Y es que en septiembre pasado empleó 9h 34:23 minutos para cruzar a nado los 36 kilómetros que separan a la isla italiana de Capri de la ciudad de Nápoles.

Laura es una sobreviviente de la generación del estadounidense Mark Spitz, ganador de siete medallas de oro en los Juegos Olímpicos de 1972.

Sin embargo, a diferencia del mítico campeón, ella no solo se mantiene activa, sino que ha encontrado la manera de cumplir el mayor sueño de la raza humana: burlarse del paso del tiempo.

Eso no se refiere a la ausencia casi total de arrugas en su rostro, sino en la escasa merma de su rendimiento.

En los Juegos Olímpicos de México 1968, terminó en octavo lugar en los 800 metros estilo libre con un tiempo de 10:05.06 minutos y 46 años después, en agosto pasado, ganó el título mundial máster con un registro apenas 52 segundos más lento.

Lo que pasó cuatro semanas más tarde en el trayecto de Capri a Nápoles fue una confirmación de que la edad, por encima de todo, es un asunto de la mente.

“Quería hacer algo complicado, exigente para una nadadora de alberca como yo, entonces encontré esta ruta con fuertes corrientes, un grado de dificultad adicional”, contó.

En el amanecer del 13 de septiembre, Vaca y su entrenador Jorge Villegas tomaron el primer barco de Nápoles a Capri. No tenía hambre por la emoción, pero en el camino desayunó plátano con proteína y se comió un sandwich de pavo. Al llegar le regaló unos pétalos de rosa al mar, su manera de establecer comunión con el entorno.

“El inicio fue duro por el oleaje con corrientes transversales, entonces me concentré en hacer larga la brazada, en no abrir mucho la boca y en agradecer la salud”, dijo.

Como una niña, Laura se alimentó con un biberón. Tomó proteínas y electrolitos y cuando lo hizo, cambió del estilo libre al de espalda.

Después, en la quinta hora, el cansancio la invitó a abandonar y en la séptima apareció la crisis con un pinchazo en un glúteo provocado por una improvisada ciatalgia. “No soportaba el dolor en una pierna, pero empecé a relajarme y me recuperé”, explicó.

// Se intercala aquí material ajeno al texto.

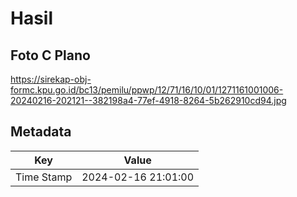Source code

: # Hasil

## Foto C Plano

https://sirekap-obj-formc.kpu.go.id/bc13/pemilu/ppwp/12/71/16/10/01/1271161001006-20240216-202121--382198a4-77ef-4918-8264-5b262910cd94.jpg


## Metadata

| Key        | Value               |
| ---------- | ------------------- |
| Time Stamp | 2024-02-16 21:01:00 |



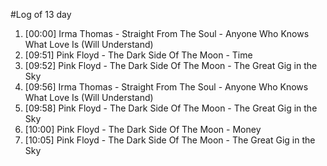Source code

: #Log of 13 day

1. [00:00] Irma Thomas - Straight From The Soul - Anyone Who Knows What Love Is (Will Understand)
1. [09:51] Pink Floyd - The Dark Side Of The Moon - Time
1. [09:52] Pink Floyd - The Dark Side Of The Moon - The Great Gig in the Sky
1. [09:56] Irma Thomas - Straight From The Soul - Anyone Who Knows What Love Is (Will Understand)
1. [09:58] Pink Floyd - The Dark Side Of The Moon - The Great Gig in the Sky
1. [10:00] Pink Floyd - The Dark Side Of The Moon - Money
1. [10:05] Pink Floyd - The Dark Side Of The Moon - The Great Gig in the Sky
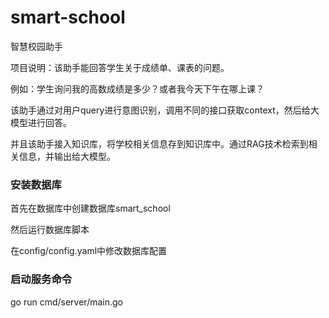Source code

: # smart-school
智慧校园助手

项目说明：该助手能回答学生关于成绩单、课表的问题。

例如：学生询问我的高数成绩是多少？或者我今天下午在哪上课？

该助手通过对用户query进行意图识别，调用不同的接口获取context，然后给大模型进行回答。

并且该助手接入知识库，将学校相关信息存到知识库中。通过RAG技术检索到相关信息，并输出给大模型。
### 安装数据库
首先在数据库中创建数据库smart_school

然后运行数据库脚本

在config/config.yaml中修改数据库配置
### 启动服务命令
go run cmd/server/main.go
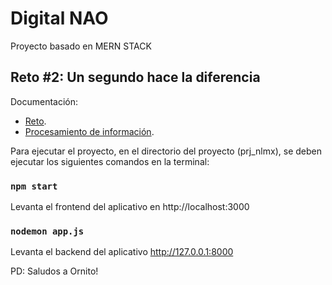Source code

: # Digital NAO

Proyecto basado en MERN STACK

## Reto #2: Un segundo hace la diferencia

Documentación:
  - [Reto](https://drive.google.com/file/d/1YOe3IAFIw2Z3w51ZBF4GRuyQHyJ-s6Ff/view?usp=sharing).
  - [Procesamiento de información](https://drive.google.com/file/d/1jWMq_wXODNoS14-3pmuyCOpdJjZWdy2E/view?usp=sharing).

Para ejecutar el proyecto, en el directorio del proyecto (prj_nlmx), se deben ejecutar los siguientes comandos en la terminal:

### `npm start`

Levanta el frontend del aplicativo en http://localhost:3000

### `nodemon app.js`

Levanta el backend del aplicativo http://127.0.0.1:8000

PD: Saludos a Ornito!
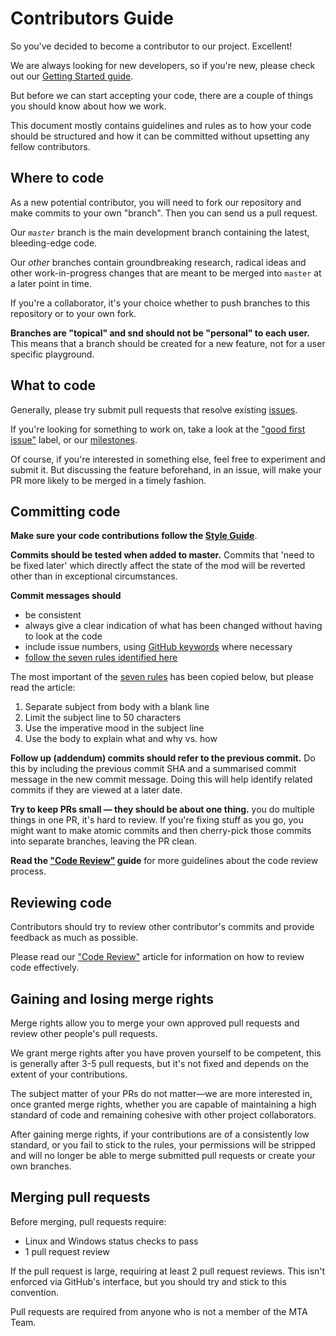 # Contributors Guide

So you've decided to become a contributor to our project. Excellent!

We are always looking for new developers, so if you're new,
please check out our [Getting Started guide](https://wiki.multitheftauto.com/wiki/Coding_info).

But before we can start accepting your code, there are a couple of
things you should know about how we work. 

This document mostly contains guidelines and rules as to how your
code should be structured and how it can be committed without
upsetting any fellow contributors.

## Where to code

As a new potential contributor, you will need to fork our repository and make
commits to your own "branch". Then you can send us a pull request.

Our _`master`_ branch is the main development branch containing the
latest, bleeding-edge code.

Our _other_ branches contain groundbreaking research, radical ideas and other
work-in-progress changes that are meant to be merged into `master` at
a later point in time.

If you're a collaborator, it's your choice whether to push branches to this
repository or to your own fork.

**Branches are "topical" and snd should not be "personal" to each
user.** This means that a branch should be created for a new feature,
not for a user specific playground.

## What to code

Generally, please try submit pull requests that resolve existing
[issues](https://github.com/multitheftauto/mtasa-blue/issues).

If you're looking for something to work on, take a look at the ["good first issue"]
label, or our [milestones].

["good first issue"]: https://github.com/multitheftauto/mtasa-blue/issues?q=is%3Aissue+is%3Aopen+sort%3Aupdated-desc+label%3A%22good+first+issue%22
[milestones]: https://github.com/multitheftauto/mtasa-blue/milestones?direction=asc&sort=due_date

Of course, if you're interested in something else, feel free to experiment
and submit it. But discussing the feature beforehand, in an issue, will
make your PR more likely to be merged in a timely fashion.

## Committing code

**Make sure your code contributions follow the [Style Guide]**.

[Style Guide]: https://github.com/multitheftauto/mtasa-blue/wiki/Style-Guide

**Commits should be tested when added to master.** Commits
that 'need to be fixed later' which directly affect the state of
the mod will be reverted other than in exceptional circumstances.

**Commit messages should**

- be consistent
- always give a clear indication of what has been changed without having to look at the code
- include issue numbers, using [GitHub keywords](https://help.github.com/en/github/managing-your-work-on-github/linking-a-pull-request-to-an-issue#linking-a-pull-request-to-an-issue-using-a-keyword) where necessary
- [follow the seven rules identified here](http://chris.beams.io/posts/git-commit/)
    
The most important of the [seven rules](http://chris.beams.io/posts/git-commit/) has been copied below, but please read the article:

1. Separate subject from body with a blank line
2. Limit the subject line to 50 characters
3. Use the imperative mood in the subject line
4. Use the body to explain what and why vs. how

**Follow up (addendum) commits should refer to the previous commit.** Do this by 
including the previous commit SHA and a summarised commit message in
the new commit message. Doing this will help identify related commits
if they are viewed at a later date.

**Try to keep PRs small — they should be about one thing.** you do multiple things
in one PR, it's hard to review. If you're fixing stuff as you go, you might want
to make atomic commits and then cherry-pick those commits into separate branches,
leaving the PR clean.

**Read the ["Code Review"] guide** for more guidelines about the code review process.

## Reviewing code

Contributors should try to review other contributor's commits and provide
feedback as much as possible.

Please read our ["Code Review"] article for information on how to review code effectively.

["Code Review"]: (https://github.com/multitheftauto/mtasa-blue/wiki/Code-Review)

<!--

TODO: this should be part of a code of conduct instead

Ratings and comments are open for the public to review code and provide
feedback. Please be mature and civilised when posting comments.

Make sure you make appropriate use of the GitHub Reactions feature to
rate commits or express agreement/disagreement to a comment. This avoids
spammy comments such as "+1", "-1", "Nice one!", etc.

Since you can only react to comments, not commits, feel free to create
the initial "+1" comment in response to a commit. However, future
similar reactions to a commit should be to the first response comment.

-->

## Gaining and losing merge rights

Merge rights allow you to merge your own approved pull requests and 
review other people's pull requests.

We grant merge rights after you have proven yourself to be competent,
this is generally after 3-5 pull requests, but it's not fixed and depends
on the extent of your contributions.

The subject matter of your PRs do not matter—we are more interested in,
once granted merge rights, whether you are capable of maintaining
a high standard of code and remaining cohesive with other project collaborators.

After gaining merge rights, if your contributions are of a consistently low standard,
or you fail to stick to the rules, your permissions will be stripped and will no longer
be able to merge submitted pull requests or create your own branches.

## Merging pull requests

Before merging, pull requests require:
- Linux and Windows status checks to pass
- 1 pull request review

If the pull request is large, requiring at least 2 pull request reviews.
This isn't enforced via GitHub's interface, but you should try and stick to this convention.

Pull requests are required from anyone who is not a member of the MTA Team.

Como sucede con los maratonistas, los nadadores de fondo se inventan trampas mentales para vencer el cansancio extremo. A Laura se le ocurrió lanzarle piropos al mar. “Fue algo loco, le dije que era un mar hermoso y le pedí complicidad para llegar”, reveló.

Después de ocho horas, su boca estaba lacerada y la lengua hinchada. Comió unos gajos de pera y así alivió las ganas de vomitar. Un rato después, primero vio la costa y luego basura en el mar, señal dolorosa de que estaba cerca del lugar donde suelen habitar las personas.

Nadó hacia la orilla concentrada cuando, de repente, una mujer le gritó desde el barco. “Venga Lau, 50 metros”.

Pasadas las cinco de la tarde, sintió tener las fuerzas necesarias para nadar de regreso a Capri si hubiera sido necesario, un espejismo causado por el exceso de alegría. Entonces cerró con estilo como en sus tiempos de finalista olímpica y tocó la meta cuando el reloj marcaba 9h 34.23.

“No me gusta pensar mucho, prefiero concentrarme en vivir”, dijo con la solemnidad de una sacerdotisa conocedora de la clave para convertir los milagros en cosas hechas.